Zwar kann auch ein Irrtum über die Rechtsfolgen eines Rechtsgeschäfts ausnahmsweise dann zur Anfechtung nach § 119 Abs. 1 BGB wegen Irrtums über den Inhalt der Erklärung berechtigen, wenn diese Rechtsfolgen selbst Inhalt der rechtsgeschäftlichen Erklärung sind, wenn also die Rechtsfolge kraft des auf sie gerichteten Willens eintreten soll (vgl. BAG Urteil vom 16. Februar 1983 - 7 AZR 134/81 - AP Nr. 22 zu § 123 BGB). Ein als Inhaltsirrtum beachtlicher Rechtsfolgenirrtum liegt nach der Rechtsprechung vor, wenn das Rechtsgeschäft infolge Verkennung seiner rechtlichen Bedeutung eine von der gewollten wesentlich verschiedene Rechtswirkung herbeiführt, nicht aber, wenn ein irrtumsfrei erklärtes und gewolltes Rechtsgeschäft außer der erstrebten Wirkung noch andere nicht erkannte und nicht gewollte Nebenfolgen hervorbringt (RGZ 134, 195, 197, 198).
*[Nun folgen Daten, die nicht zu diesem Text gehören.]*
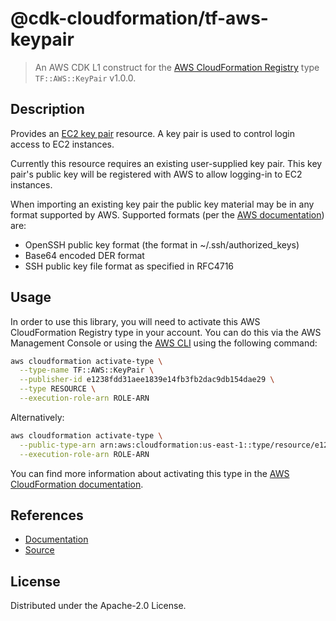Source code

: # @cdk-cloudformation/tf-aws-keypair

> An AWS CDK L1 construct for the [AWS CloudFormation Registry] type `TF::AWS::KeyPair` v1.0.0.

[AWS CloudFormation Registry]: https://docs.aws.amazon.com/AWSCloudFormation/latest/UserGuide/registry.html

## Description

Provides an [EC2 key pair](https://docs.aws.amazon.com/AWSEC2/latest/UserGuide/ec2-key-pairs.html) resource. A key pair is used to control login access to EC2 instances.

Currently this resource requires an existing user-supplied key pair. This key pair's public key will be registered with AWS to allow logging-in to EC2 instances.

When importing an existing key pair the public key material may be in any format supported by AWS. Supported formats (per the [AWS documentation](https://docs.aws.amazon.com/AWSEC2/latest/UserGuide/ec2-key-pairs.html#how-to-generate-your-own-key-and-import-it-to-aws)) are:

* OpenSSH public key format (the format in ~/.ssh/authorized_keys)
* Base64 encoded DER format
* SSH public key file format as specified in RFC4716

## Usage

In order to use this library, you will need to activate this AWS CloudFormation Registry type in your account. You can do this via the AWS Management Console or using the [AWS CLI](https://aws.amazon.com/cli/) using the following command:

```sh
aws cloudformation activate-type \
  --type-name TF::AWS::KeyPair \
  --publisher-id e1238fdd31aee1839e14fb3fb2dac9db154dae29 \
  --type RESOURCE \
  --execution-role-arn ROLE-ARN
```

Alternatively:

```sh
aws cloudformation activate-type \
  --public-type-arn arn:aws:cloudformation:us-east-1::type/resource/e1238fdd31aee1839e14fb3fb2dac9db154dae29/TF-AWS-KeyPair \
  --execution-role-arn ROLE-ARN
```

You can find more information about activating this type in the [AWS CloudFormation documentation](https://docs.aws.amazon.com/AWSCloudFormation/latest/UserGuide/registry-public.html).

## References

* [Documentation](https://github.com/iann0036/cfn-tf-custom-types/blob/docs/resources/aws/TF-AWS-KeyPair/docs/README.md)
* [Source](https://github.com/iann0036/cfn-tf-custom-types.git)

## License

Distributed under the Apache-2.0 License.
Die mit dem vorbehaltlosen Abschluß eines befristeten Arbeitsvertrages verbundene Auflösung eines bis dahin bestehenden unbefristeten Arbeitsvertrages tritt unabhängig von einem hierauf gerichteten Willen der Arbeitsvertragsparteien ein. Sie ist vielmehr die zwingende Folge der in dem neuen Vertrag getroffenen Befristungsvereinbarung, weil ein befristeter und ein unbefristeter Arbeitsvertrag sonst gleichen Inhalts nicht nebeneinander bestehen können, sondern sich gegenseitig ausschließen. Der neue befristete Vertrag tritt an die Stelle eines früheren unbefristeten Vertrages und bewirkt damit als automatische Rechtsfolge dessen Auflösung. Es handelt sich hierbei um eine bloße rechtliche Nebenfolge des vorbehaltlosen Abschlusses eines befristeten Arbeitsvertrages, den auch der Kläger mit der vereinbarten Befristung so abschließen wollte. Der behauptete Irrtum des Klägers bezieht sich nicht auf den Inhalt des befristeten Arbeitsvertrages selbst, sondern auf das Motiv des Klägers für den Abschluß dieses befristeten Vertrages, wenn er hierbei irrtümlich davon ausging, der vorangegangene Vertrag laufe infolge der darin vereinbarten Befristung aus. Ein solcher Motivirrtum kann eine Irrtumsanfechtung nach § 119 Abs. 1 BGB nicht begründen.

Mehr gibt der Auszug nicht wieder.